After more than two years of darkness and bloodshed in Syria, finally there is the first glimmer of hope, the first light daring to surface that there may be the prospect, if not of ending then certainly at least curtailing the fighting.
Last Thursday, Russia’s foreign ministry said that it had received confirmation from the embattled regime of Syrian President Bashar Al Assad that it would be willing to take part in an international conference aimed at ending the conflict.
The decision by all parties to attend the talks is to be welcomed. But for the conference to succeed, its objectives have to be clear. The parties are going to the conference without any preconditions. While this may seem logical, events on the ground cannot be ignored. There has to be accountability for past action. Those with blood on the hands have to face justice. There cannot be a place for them in the new Syria.
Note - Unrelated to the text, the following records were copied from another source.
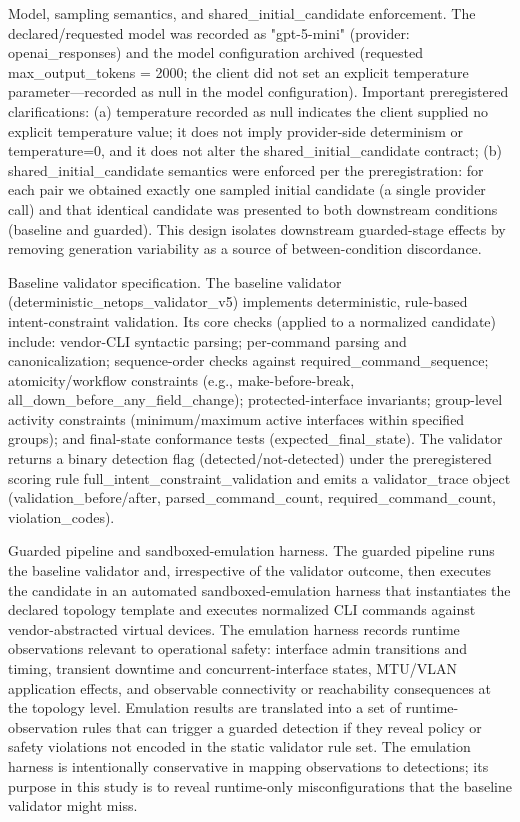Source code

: \documentclass[conference]{IEEEtran}
\begin{document}
Model, sampling semantics, and shared\_initial\_candidate enforcement. The declared/requested model was recorded as "gpt-5-mini" (provider: openai\_responses) and the model configuration archived (requested max\_output\_tokens = 2000; the client did not set an explicit temperature parameter---recorded as null in the model configuration). Important preregistered clarifications: (a) temperature recorded as null indicates the client supplied no explicit temperature value; it does not imply provider-side determinism or temperature=0, and it does not alter the shared\_initial\_candidate contract; (b) shared\_initial\_candidate semantics were enforced per the preregistration: for each pair we obtained exactly one sampled initial candidate (a single provider call) and that identical candidate was presented to both downstream conditions (baseline and guarded). This design isolates downstream guarded-stage effects by removing generation variability as a source of between-condition discordance.

Baseline validator specification. The baseline validator (deterministic\_netops\_validator\_v5) implements deterministic, rule-based intent-constraint validation. Its core checks (applied to a normalized candidate) include: vendor-CLI syntactic parsing; per-command parsing and canonicalization; sequence-order checks against required\_command\_sequence; atomicity/workflow constraints (e.g., make-before-break, all\_down\_before\_any\_field\_change); protected-interface invariants; group-level activity constraints (minimum/maximum active interfaces within specified groups); and final-state conformance tests (expected\_final\_state). The validator returns a binary detection flag (detected/not-detected) under the preregistered scoring rule full\_intent\_constraint\_validation and emits a validator\_trace object (validation\_before/after, parsed\_command\_count, required\_command\_count, violation\_codes).

Guarded pipeline and sandboxed-emulation harness. The guarded pipeline runs the baseline validator and, irrespective of the validator outcome, then executes the candidate in an automated sandboxed-emulation harness that instantiates the declared topology template and executes normalized CLI commands against vendor-abstracted virtual devices. The emulation harness records runtime observations relevant to operational safety: interface admin transitions and timing, transient downtime and concurrent-interface states, MTU/VLAN application effects, and observable connectivity or reachability consequences at the topology level. Emulation results are translated into a set of runtime-observation rules that can trigger a guarded detection if they reveal policy or safety violations not encoded in the static validator rule set. The emulation harness is intentionally conservative in mapping observations to detections; its purpose in this study is to reveal runtime-only misconfigurations that the baseline validator might miss.
\end{document}
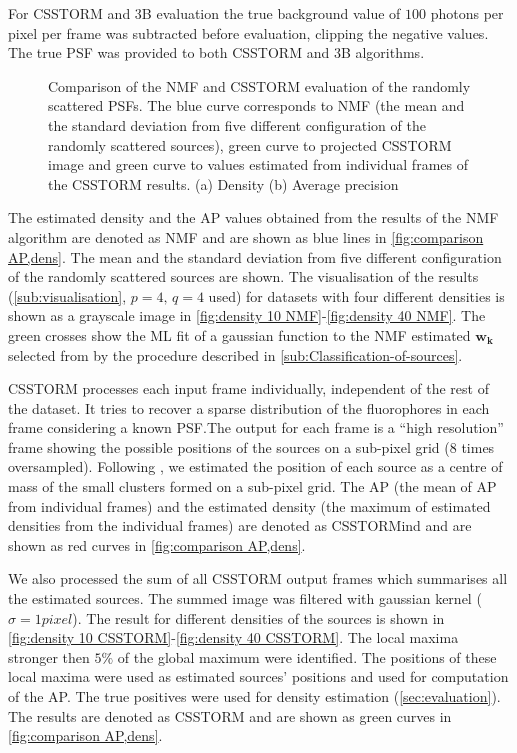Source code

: For CSSTORM and 3B evaluation the true background value of $100$ photons per pixel per frame was subtracted before evaluation, clipping the negative values. The true PSF was provided to both CSSTORM and 3B algorithms. 

\begin{figure}[!h]
	\centering
	\newcommand{\sizef}{.38}
	
	\caption{Comparison of the NMF and CSSTORM evaluation of the randomly scattered PSFs. The blue curve corresponds to NMF (the mean and the standard deviation from five different configuration of the randomly scattered sources), green curve to projected CSSTORM image and green curve to values estimated from individual frames of the CSSTORM results. (a) Density (b) Average precision}
	\label{fig:comparison AP,dens}
\end{figure}
%
The estimated density and the AP values obtained from the results of the NMF algorithm are denoted as \textsf{NMF} and are shown as blue lines in \autoref{fig:comparison AP,dens}. The mean and the standard deviation from five different configuration of the randomly scattered sources are shown. The visualisation of the results (\autoref{sub:visualisation}, $p=4,\,q=4$ used) for datasets with four different densities is shown as a grayscale image in \autoref{fig:density 10 NMF}-\ref{fig:density 40 NMF}. The green crosses show the ML fit of a gaussian function to the NMF estimated $\bm{w_{k}}$ selected from by the procedure described in \autoref{sub:Classification-of-sources}.

CSSTORM processes each input frame individually, independent of the rest of the dataset. It tries to recover a sparse distribution of the fluorophores in each frame considering a known PSF.The output for each frame is a ``high resolution'' frame showing the possible positions of the sources on a sub-pixel grid (8 times oversampled). Following \cite{Zhu2012}, we estimated the position of each source as a centre of mass of the small clusters formed on a sub-pixel grid. The AP (the mean of AP from individual frames) and the estimated density (the maximum of estimated densities from the individual frames) are denoted as \textsf{CSSTORMind} and are shown as red curves in \autoref{fig:comparison AP,dens}.

We also processed the sum of all CSSTORM output frames which summarises all the estimated sources. The summed image was filtered with gaussian kernel ($\sigma=1\unit{pixel}$). The result for different densities of the sources is shown in \autoref{fig:density 10 CSSTORM}-\ref{fig:density 40 CSSTORM}. The local maxima stronger then $5\%$ of the global maximum were identified. The positions of these local maxima were used as estimated sources' positions and used for computation of the AP. The true positives were used for density estimation (\autoref{sec:evaluation}). The results are denoted as \textsf{CSSTORM} and are shown as green curves in \autoref{fig:comparison AP,dens}.

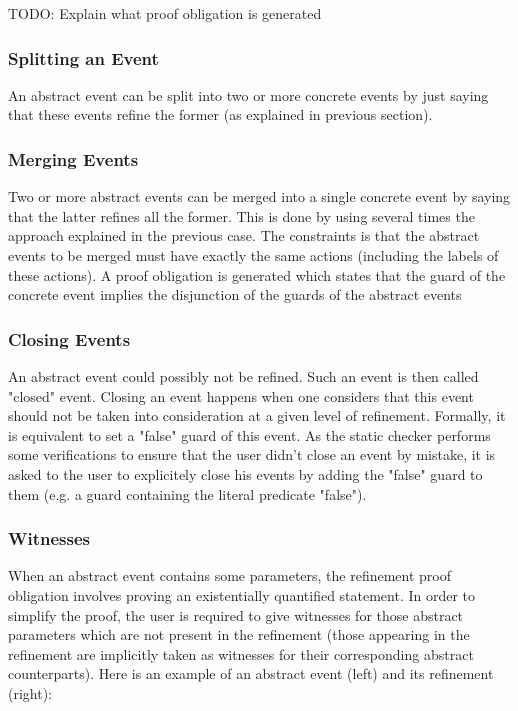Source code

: TODO: Explain what proof obligation is generated 

\subsubsection{Splitting an Event}

An abstract event can be split into two or more concrete events by just saying that these events refine the former (as explained in previous section).

\subsubsection{Merging Events}

Two or more abstract events can be merged into a single concrete event by saying that the latter refines all the former. This is done by using several times the approach explained in the previous case. The constraints is that the abstract events to be merged must have exactly the same actions (including the labels of these actions). A proof obligation is generated which states that the guard of the concrete event implies the disjunction of the guards of the abstract events

\subsubsection{Closing Events}

An abstract event could possibly not be refined. Such an event is then called "closed" event. Closing an event happens when one considers that this event should not be taken into consideration at a given level of refinement. Formally, it is equivalent to set a "false" guard of this event. As the static checker performs some verifications to ensure that the user didn't close an event by mistake, it is asked to the user to explicitely close his events by adding the "false" guard to them (e.g. a guard containing the literal predicate "false").

\subsubsection{Witnesses}

When an abstract event contains some parameters, the refinement proof obligation involves proving an existentially quantified statement. In order to simplify the proof, the user is required to give witnesses for those abstract parameters which are not present in the refinement (those appearing in the refinement are implicitly taken as witnesses for their corresponding abstract counterparts). Here is an example of an abstract event (left) and its refinement (right): 

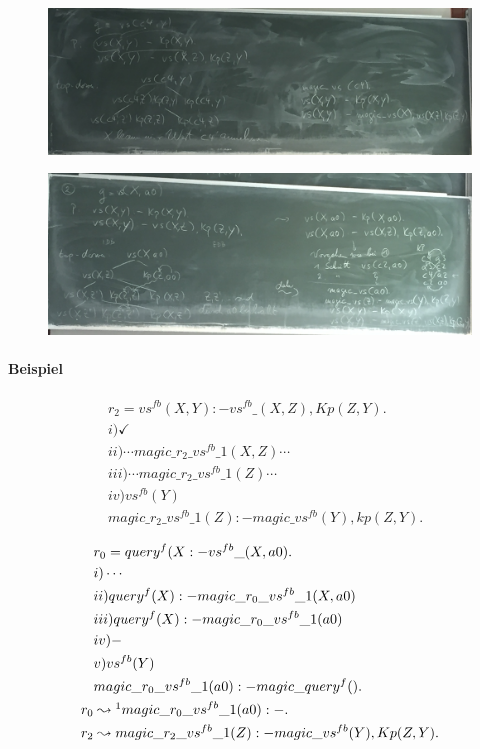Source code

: \documentclass[12pt, a4paper]{article}
\begin{document}
\begin{figure}
\centering
\includegraphics[width=0.95\linewidth]{img/img13}
\caption{}
\label{fig:img13}
\end{figure}

\begin{figure}
\centering
\includegraphics[width=0.95\linewidth]{img/img14}
\caption{}
\label{fig:img14}
\end{figure}

\paragraph{Beispiel}

\begin{align*}
&r_2 = vs^{fb}(X,Y) :- vs^{fb}\_(X,Z), Kp(Z,Y). \\
&i) \checkmark \\
&ii) \cdots magic\_r_2\_vs^{fb}\_1(X,Z) \cdots \\
&iii) \cdots magic\_r_2\_vs^{fb}\_1(Z) \cdots \\
&iv) vs^{fb}(Y)\\
& magic\_r_2\_vs^{fb}\_1(Z) :- magic\_vs^{fb}(Y), kp(Z,Y).
\end{align*}


\begin{align*}
&r_0 = query^f(X :- vs^{fb}\_(X,a0). \\
&i) \cdots \\
&ii) query^f(X) :- magic\_r_0\_vs^{fb}\_1(X,a0) \\
&iii) query^f(X) :- magic\_r_0\_vs^{fb}\_1(a0) \\
&iv) - \\
&v) vs^{fb}(Y)\\
& magic\_r_0\_vs^{fb}\_1(a0) :- magic\_query^f().\\
r_0 &\leadsto\footnotemark magic\_r_0\_vs^{fb}\_1(a0) :- . \\
r_2 &\leadsto magic\_r_2\_vs^{fb}\_1(Z) :- magic\_vs^{fb}(Y), Kp(Z,Y).
\end{align*}
\end{document}
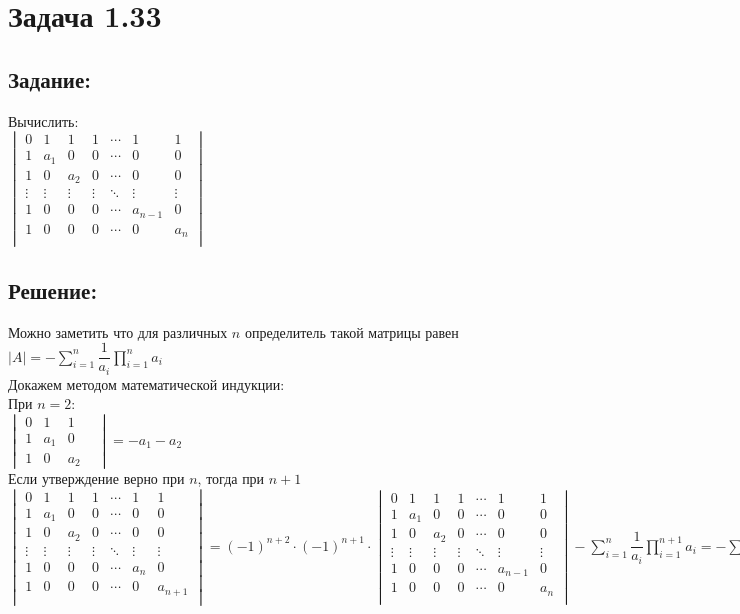 \section{Задача 1.33}
\subsection{Задание:}
Вычислить:
\\[1em]
$
	\begin{vmatrix}
		0 & 1 & 1 & 1 & \cdots & 1 & 1 \\
		1 & a_1 & 0 & 0 & \cdots & 0 & 0 \\
		1 & 0 & a_2 & 0 & \cdots & 0 & 0 \\
		\vdots & \vdots & \vdots & \vdots & \ddots & \vdots & \vdots \\
		1 & 0 & 0 & 0 & \cdots & a_{n-1} & 0 \\
		1 & 0 & 0 & 0 & \cdots & 0 & a_n \\
	\end{vmatrix}
$
\subsection{Решение:}
Можно заметить что для различных $ n $ определитель такой матрицы равен
$ |A| = -\sum \limits_{i=1}^n \dfrac{1}{a_i} \prod \limits_{i=1}^n a_i $
\\
Докажем методом математической индукции:
\\
При $ n = 2 $:
\\
$
	\begin{vmatrix}
		0 & 1 & 1 \\
		1 & a_1 & 0 \\
		1 & 0 & a_2 &
	\end{vmatrix}
	= -a_1 - a_2
$
\\
Если утверждение верно при $ n $, тогда при $ n + 1 $
\\
$
\begin{vmatrix}
	0 & 1 & 1 & 1 & \cdots & 1 & 1 \\
	1 & a_1 & 0 & 0 & \cdots & 0 & 0 \\
	1 & 0 & a_2 & 0 & \cdots & 0 & 0 \\
	\vdots & \vdots & \vdots & \vdots & \ddots & \vdots & \vdots \\
	1 & 0 & 0 & 0 & \cdots & a_{n} & 0 \\
	1 & 0 & 0 & 0 & \cdots & 0 & a_{n+1} \\
\end{vmatrix}
= (-1)^{n+2} \cdot (-1)^{n+1} \cdot
\begin{vmatrix}
	0 & 1 & 1 & 1 & \cdots & 1 & 1 \\
	1 & a_1 & 0 & 0 & \cdots & 0 & 0 \\
	1 & 0 & a_2 & 0 & \cdots & 0 & 0 \\
	\vdots & \vdots & \vdots & \vdots & \ddots & \vdots & \vdots \\
	1 & 0 & 0 & 0 & \cdots & a_{n-1} & 0 \\
	1 & 0 & 0 & 0 & \cdots & 0 & a_n \\
\end{vmatrix}
- \sum \limits_{i=1}^n \dfrac{1}{a_i} \prod \limits_{i=1}^{n+1} a_i =
- \sum \limits_{i=1}^{n+1} \dfrac{1}{a_i} \prod \limits_{i=1}^{n+1} a_i
$
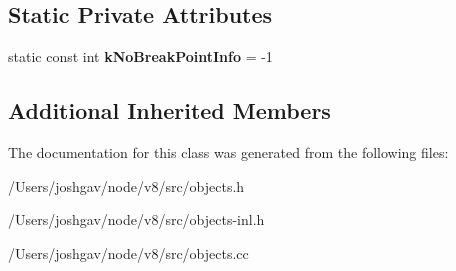 \subsection*{Static Private Attributes}
\begin{DoxyCompactItemize}
\item 
static const int {\bfseries k\+No\+Break\+Point\+Info} = -\/1\hypertarget{classv8_1_1internal_1_1_debug_info_a1f8b64172991747880ff69ee226fca59}{}\label{classv8_1_1internal_1_1_debug_info_a1f8b64172991747880ff69ee226fca59}

\end{DoxyCompactItemize}
\subsection*{Additional Inherited Members}


The documentation for this class was generated from the following files\+:\begin{DoxyCompactItemize}
\item 
/\+Users/joshgav/node/v8/src/objects.\+h\item 
/\+Users/joshgav/node/v8/src/objects-\/inl.\+h\item 
/\+Users/joshgav/node/v8/src/objects.\+cc\end{DoxyCompactItemize}
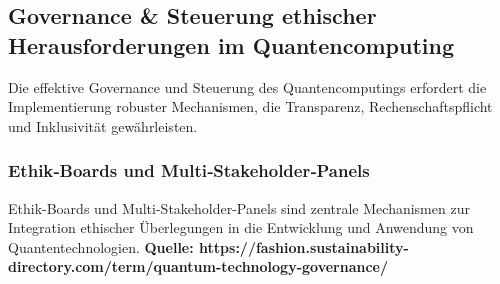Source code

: \subsection{Governance \& Steuerung ethischer Herausforderungen im Quantencomputing}
Die effektive Governance und Steuerung des Quantencomputings erfordert die Implementierung robuster Mechanismen, die Transparenz, Rechenschaftspflicht und Inklusivität gewährleisten.

\subsubsection{Ethik‑Boards und Multi‑Stakeholder‑Panels}
Ethik-Boards und Multi-Stakeholder-Panels sind zentrale Mechanismen zur Integration ethischer Überlegungen in die Entwicklung und Anwendung von Quantentechnologien. \textbf{Quelle: https://fashion.sustainability-directory.com/term/quantum-technology-governance/}

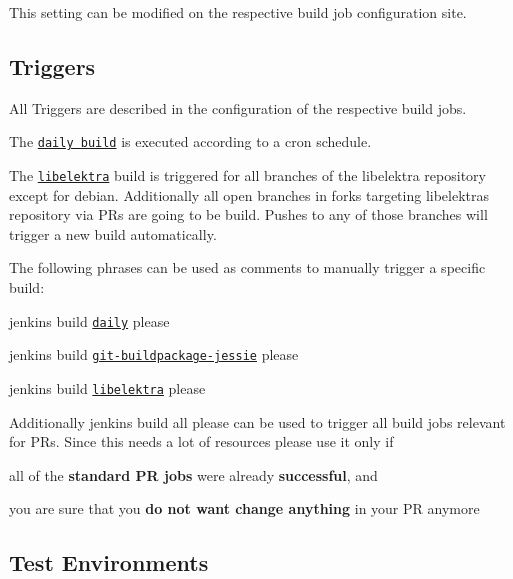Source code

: This setting can be modified on the respective build job configuration site.

\subsection*{Triggers}

All Triggers are described in the configuration of the respective build jobs.

The \href{https://build.libelektra.org/jenkins/job/libelektra-daily/}{\tt daily build} is executed according to a cron schedule.

The \href{https://build.libelektra.org/jenkins/job/libelektra/}{\tt libelektra} build is triggered for all branches of the libelektra repository except for {\ttfamily debian}. Additionally all open branches in forks targeting libelektra\textquotesingle{}s repository via P\+Rs are going to be build. Pushes to any of those branches will trigger a new build automatically.

The following phrases can be used as comments to manually trigger a specific build\+:


\begin{DoxyItemize}
\item jenkins build \href{https://build.libelektra.org/jenkins/job/libelektra-daily/}{\tt daily} please
\item jenkins build \href{https://build.libelektra.org/job/elektra-git-buildpackage-jessie/}{\tt git-\/buildpackage-\/jessie} please
\item jenkins build \href{https://build.libelektra.org/jenkins/job/libelektra/}{\tt libelektra} please
\end{DoxyItemize}

Additionally {\ttfamily jenkins build all please} can be used to trigger all build jobs relevant for PR\textquotesingle{}s. Since this needs a lot of resources please use it only if


\begin{DoxyItemize}
\item all of the {\bfseries standard PR jobs} were already {\bfseries successful}, and
\item you are sure that you {\bfseries do not want change anything} in your PR anymore
\end{DoxyItemize}

\subsection*{Test Environments}

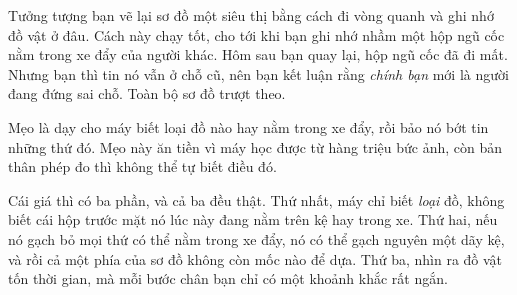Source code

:\documentclass[../../deep_learning.tex]{subfiles}
\begin{document}
\begin{dongian}
Tưởng tượng bạn vẽ lại sơ đồ một siêu thị bằng cách đi vòng quanh và ghi nhớ đồ vật ở đâu. Cách này chạy tốt, cho tới khi bạn ghi nhớ nhầm một hộp ngũ cốc nằm trong xe đẩy của người khác. Hôm sau bạn quay lại, hộp ngũ cốc đã đi mất. Nhưng bạn thì tin nó vẫn ở chỗ cũ, nên bạn kết luận rằng \emph{chính bạn} mới là người đang đứng sai chỗ. Toàn bộ sơ đồ trượt theo.

Mẹo là dạy cho máy biết loại đồ nào hay nằm trong xe đẩy, rồi bảo nó bớt tin những thứ đó. Mẹo này ăn tiền vì máy học được từ hàng triệu bức ảnh, còn bản thân phép đo thì không thể tự biết điều đó.

Cái giá thì có ba phần, và cả ba đều thật. Thứ nhất, máy chỉ biết \emph{loại} đồ, không biết cái hộp trước mặt nó lúc này đang nằm trên kệ hay trong xe. Thứ hai, nếu nó gạch bỏ mọi thứ có thể nằm trong xe đẩy, nó có thể gạch nguyên một dãy kệ, và rồi cả một phía của sơ đồ không còn mốc nào để dựa. Thứ ba, nhìn ra đồ vật tốn thời gian, mà mỗi bước chân bạn chỉ có một khoảnh khắc rất ngắn.

\end{dongian}
\end{document}
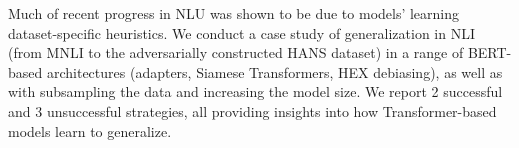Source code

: Much of recent progress in NLU was shown to be due to models' learning dataset-specific heuristics. We conduct a case study of generalization in NLI (from MNLI to the adversarially constructed HANS dataset) in a range of BERT-based architectures (adapters, Siamese Transformers, HEX debiasing), as well as with subsampling the data and increasing the model size. We report 2 successful and 3 unsuccessful strategies, all providing insights into how Transformer-based models learn to generalize.
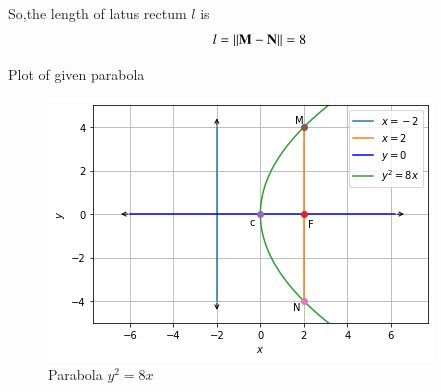 \documentclass[journal,12pt,twocolumn]{IEEEtran}
\begin{document}
So,the length of latus rectum $l$ is 
\begin{align}
l = \left\lVert\mathbf{M}-\mathbf{N}\right\rVert = 8
\end{align}

Plot of given parabola

\begin{figure}[!ht]
\centering
\includegraphics[width=\columnwidth]{Figure6}
\caption{Parabola $y^2=8x$ }
\label{fig:parabola}	
\end{figure}
\end{document}
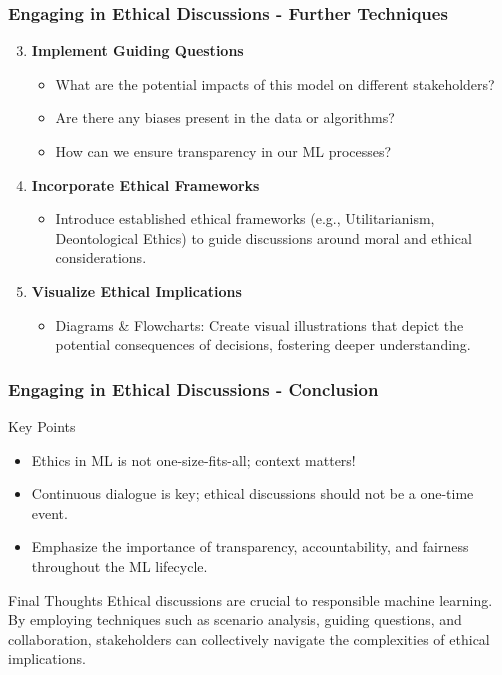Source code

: \documentclass[aspectratio=169]{beamer}
\begin{document}
\begin{frame}[fragile]
    \frametitle{Engaging in Ethical Discussions - Further Techniques}
    \begin{enumerate}
        \setcounter{enumi}{2} %
        \item \textbf{Implement Guiding Questions}
            \begin{itemize}
                \item What are the potential impacts of this model on different stakeholders?
                \item Are there any biases present in the data or algorithms?
                \item How can we ensure transparency in our ML processes?
            \end{itemize}
        
        \item \textbf{Incorporate Ethical Frameworks}
            \begin{itemize}
                \item Introduce established ethical frameworks (e.g., Utilitarianism, Deontological Ethics) to guide discussions around moral and ethical considerations.
            \end{itemize}

        \item \textbf{Visualize Ethical Implications}
            \begin{itemize}
                \item Diagrams \& Flowcharts: Create visual illustrations that depict the potential consequences of decisions, fostering deeper understanding.
            \end{itemize}
    \end{enumerate}
\end{frame}

\begin{frame}[fragile]
    \frametitle{Engaging in Ethical Discussions - Conclusion}
    \begin{block}{Key Points}
        \begin{itemize}
            \item Ethics in ML is not one-size-fits-all; context matters!
            \item Continuous dialogue is key; ethical discussions should not be a one-time event.
            \item Emphasize the importance of transparency, accountability, and fairness throughout the ML lifecycle.
        \end{itemize}
    \end{block}
    \begin{block}{Final Thoughts}
        Ethical discussions are crucial to responsible machine learning. By employing techniques such as scenario analysis, guiding questions, and collaboration, stakeholders can collectively navigate the complexities of ethical implications.
    \end{block}
\end{frame}
\end{document}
As it stands right now, more than 80,000 people have died in the conflict, more than two million have been displaced internally while hundreds of thousands more seek shelter in neighbouring countries in miserable and difficult conditions.
The conflict in Syria is nowhere near ending. Recently, government forces have managed to retake some villages and bases overrun by the rebel forces.
While Iran has steadfastly denied it has any troops on the ground assisting the government in Syria, Hezbollah fighters are becoming increasingly embroiled in the conflict.
The war in Syria is threatening all the more to boil over and spill into neighbouring states. Tripoli is a city under lock down, where factions resort to weapons as Lebanese authorities try to keep the lid on the violence.
The offer of talks is the first credible move in 26 long months. The United Nations and the Arab League’s peace efforts have been failures – nothing was achieved and the blood letting continued unabated. No one has ever died from talking – but they have from not doing so.